Henüz her şey çok belirsiz, aktörler zemin yokluyor, onun için kesin yargılarda bulunmak mümkün değil. Fakat şu bir gerçek ki Türkiye’yi kalıcı huzura, sağlam temelleri olan bir toplumsal barışa götürecek her hamle değerlidir. Bunun başarısının önemli bir gereği samimiyettir. Yoksa, eğer niyet gene sol gösterip sağ vurmaksa tarihin tekerrüründen başka bir şey olması zor. Bu açıdan son çözüm sürecinden alınacak dersler vardır ki bunlardan biri de, belirsiz, takvimsiz veya gözlemcisiz, hakemsiz, şeffaf olmayan, dolayısıyla spekülasyonlara açık olan barış süreçlerinin başarı şansının düşük olduğudur. Tabii, sorunu salt bir teslim olma / silah bırakma olarak görmek, zaten sürecin ölü doğmasına sebep olacaktır.

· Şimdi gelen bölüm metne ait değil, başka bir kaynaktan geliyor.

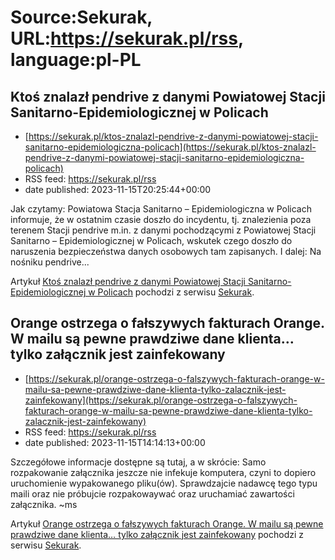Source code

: # Source:Sekurak, URL:https://sekurak.pl/rss, language:pl-PL

## Ktoś znalazł pendrive z danymi Powiatowej Stacji Sanitarno-Epidemiologicznej w Policach
 - [https://sekurak.pl/ktos-znalazl-pendrive-z-danymi-powiatowej-stacji-sanitarno-epidemiologiczna-policach](https://sekurak.pl/ktos-znalazl-pendrive-z-danymi-powiatowej-stacji-sanitarno-epidemiologiczna-policach)
 - RSS feed: https://sekurak.pl/rss
 - date published: 2023-11-15T20:25:44+00:00

<p>Jak czytamy: Powiatowa Stacja Sanitarno &#8211; Epidemiologiczna w Policach informuje, że w ostatnim czasie doszło do incydentu, tj. znalezienia poza terenem Stacji pendrive m.in. z danymi pochodzącymi z Powiatowej Stacji Sanitarno &#8211; Epidemiologicznej w Policach, wskutek czego doszło do naruszenia bezpieczeństwa danych osobowych tam zapisanych. I dalej: Na nośniku pendrive...</p>
<p>Artykuł <a href="https://sekurak.pl/ktos-znalazl-pendrive-z-danymi-powiatowej-stacji-sanitarno-epidemiologiczna-policach/" rel="nofollow">Ktoś znalazł pendrive z danymi Powiatowej Stacji Sanitarno-Epidemiologicznej w Policach</a> pochodzi z serwisu <a href="https://sekurak.pl" rel="nofollow">Sekurak</a>.</p>

## Orange ostrzega o fałszywych fakturach Orange.  W mailu są pewne prawdziwe dane klienta… tylko załącznik jest zainfekowany
 - [https://sekurak.pl/orange-ostrzega-o-falszywych-fakturach-orange-w-mailu-sa-pewne-prawdziwe-dane-klienta-tylko-zalacznik-jest-zainfekowany](https://sekurak.pl/orange-ostrzega-o-falszywych-fakturach-orange-w-mailu-sa-pewne-prawdziwe-dane-klienta-tylko-zalacznik-jest-zainfekowany)
 - RSS feed: https://sekurak.pl/rss
 - date published: 2023-11-15T14:14:13+00:00

<p>Szczegółowe informacje dostępne są tutaj, a w skrócie: Samo rozpakowanie załącznika jeszcze nie infekuje komputera, czyni to dopiero uruchomienie wypakowanego pliku(ów). Sprawdzajcie nadawcę tego typu maili oraz nie próbujcie rozpakowaywać oraz uruchamiać zawartości załącznika. ~ms</p>
<p>Artykuł <a href="https://sekurak.pl/orange-ostrzega-o-falszywych-fakturach-orange-w-mailu-sa-pewne-prawdziwe-dane-klienta-tylko-zalacznik-jest-zainfekowany/" rel="nofollow">Orange ostrzega o fałszywych fakturach Orange.  W mailu są pewne prawdziwe dane klienta&#8230; tylko załącznik jest zainfekowany</a> pochodzi z serwisu <a href="https://sekurak.pl" rel="nofollow">Sekurak</a>.</p>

Yazıyı olumlu bir hususla bitireyim. Fark ettiniz mi, Bahçeli yani MHP de dâhil herkes artık “Kürtler” ifadesini ne kadar rahat kullanıyor? Kürtlerin sorunlarından, tercihlerinden, “kazanılmasından” bahsediyorlar. ‘Kürt’ kelimesinin tabu olduğu bir ülkeden bu noktalara gelinmiş olması da insanın yüzüne acı bir tebessüm oturtuyor. Değdi mi onca yıllık inkâr politikasına, çekilen acılara, yitirilen onca insan canına?